K. Sridhar (born 27 May 1961) is an Indian scientist conducting research in the area of theoretical high energy physics and a writer of fiction.

==Career==

K. Sridhar obtained a PhD in physics in 1990 from Mumbai University. After his doctoral studies he worked in the University of London and CERN, Geneva. He has collaborative associations with CERN, Geneva; LAPP, Annency; DAMTP, Cambridge and University of Orsay, Paris. He was a professor of Theoretical Physics at the Tata Institute of Fundamental Research, Mumbai till May, 2021 and is now a faculty member at the Azim Premji University, Bengaluru.

==Research==

His current interest is primarily in theories of extra dimensions and compositeness but he has also made contributions to quantum chromodynamics, supersymmetry, grand unification and electroweak physics. He has made significant contributions to brane-world models of extra dimensions, quarkonium physics and R-parity violating supersymmetry. He has published a book Particle Physics of Brane Worlds and Extra Dimensions which is published by Cambridge University Press in the series Cambridge Monographs on Mathematical Physics.

==Literature==

Sridhar's debut novel, Twice Written was published by Popular Prakashan, Mumbai in 2011. This novel addresses important existential and philosophical questions through the lives of three young people living in Bombay in the 80's. Twice Written was reviewed in The Hindu and the Deccan Herald.
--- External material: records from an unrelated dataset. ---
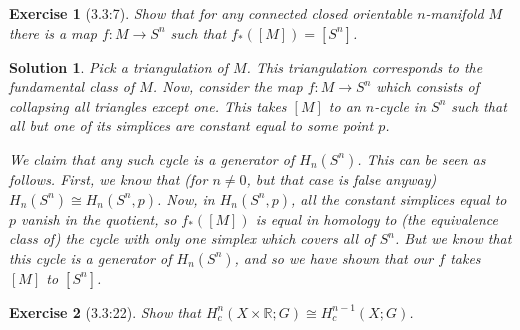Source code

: \documentclass{article}
\theoremstyle{plain}
\newtheorem*{ex}{Exercise}
\theoremstyle{nonumberplain}
\newtheorem{sol}{Solution}
\newcommand{\R}{\mathbb{R}}
\begin{document}
\begin{ex}[3.3:7]
Show that for any connected closed orientable $n$-manifold $M$ there is a map $f \colon M \to S^n$ such that $f_*([M]) = [S^n]$.
\end{ex}

\begin{sol}
Pick a triangulation of $M$. This triangulation corresponds to the fundamental class of $M$. Now, consider the map $f \colon M \to S^n$ which consists of collapsing all triangles except one. This takes $[M]$ to an $n$-cycle in $S^n$ such that all but one of its simplices are constant equal to some point $p$.

We claim that any such cycle is a generator of $H_n(S^n)$. This can be seen as follows. First, we know that (for $n \neq 0$, but that case is false anyway) $H_n(S^n) \cong H_n(S^n, p)$. Now, in $H_n(S^n, p)$, all the constant simplices equal to $p$ vanish in the quotient, so $f_*([M])$ is equal in homology to (the equivalence class of) the cycle with only one simplex which covers all of $S^n$. But we know that this cycle is a generator of $H_n(S^n)$, and so we have shown that our $f$ takes $[M]$ to $[S^n]$.
\end{sol}

\begin{ex}[3.3:22]
Show that $H^n_c(X \times \R; G) \cong H^{n-1}_c(X;G)$.
\end{ex}
\end{document}

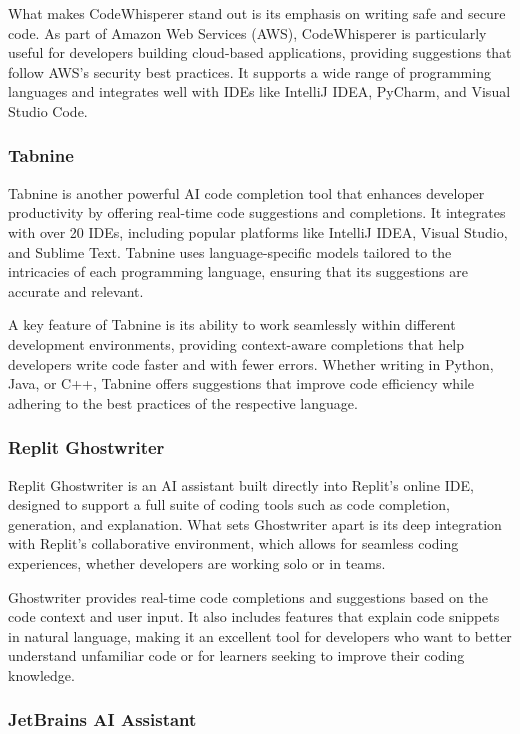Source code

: What makes CodeWhisperer stand out is its emphasis on writing safe and secure code. As part of Amazon Web Services (AWS), CodeWhisperer is particularly useful for developers building cloud-based applications, providing suggestions that follow AWS's security best practices. It supports a wide range of programming languages and integrates well with IDEs like IntelliJ IDEA, PyCharm, and Visual Studio Code.

\subsubsection{Tabnine}

Tabnine \cite{Tabnine} is another powerful AI code completion tool that enhances developer productivity by offering real-time code suggestions and completions. It integrates with over 20 IDEs, including popular platforms like IntelliJ IDEA, Visual Studio, and Sublime Text. Tabnine uses language-specific models tailored to the intricacies of each programming language, ensuring that its suggestions are accurate and relevant.

A key feature of Tabnine is its ability to work seamlessly within different development environments, providing context-aware completions that help developers write code faster and with fewer errors. Whether writing in Python, Java, or C++, Tabnine offers suggestions that improve code efficiency while adhering to the best practices of the respective language.

\subsubsection{Replit Ghostwriter}

Replit Ghostwriter \cite{ReplitGhostwriter} is an AI assistant built directly into Replit's online IDE, designed to support a full suite of coding tools such as code completion, generation, and explanation. What sets Ghostwriter apart is its deep integration with Replit's collaborative environment, which allows for seamless coding experiences, whether developers are working solo or in teams.

Ghostwriter provides real-time code completions and suggestions based on the code context and user input. It also includes features that explain code snippets in natural language, making it an excellent tool for developers who want to better understand unfamiliar code or for learners seeking to improve their coding knowledge.

\subsubsection{JetBrains AI Assistant}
A critical edition of Twice Written was published in 2019 by Curato, Mumbai.

Sridhar's second novel, Ajita, was published in January 2025 by Westland Books. Ajita is a fictionalised account of the life of the Carvaka philosopher, Ajita Kesakambali, presented in the novel as a story written by a contemporary professor of Philosophy called Moksh Malhar. Ajita presents Ajita's story alongside Moksh's own till the stories get intertwined and the book loops back upon itself. The form of the novel also mirrors its central concern with missing elements. The book is a lipogram in twenty-six chapters leaving out, in each chapter, one letter of the alphabet altogether.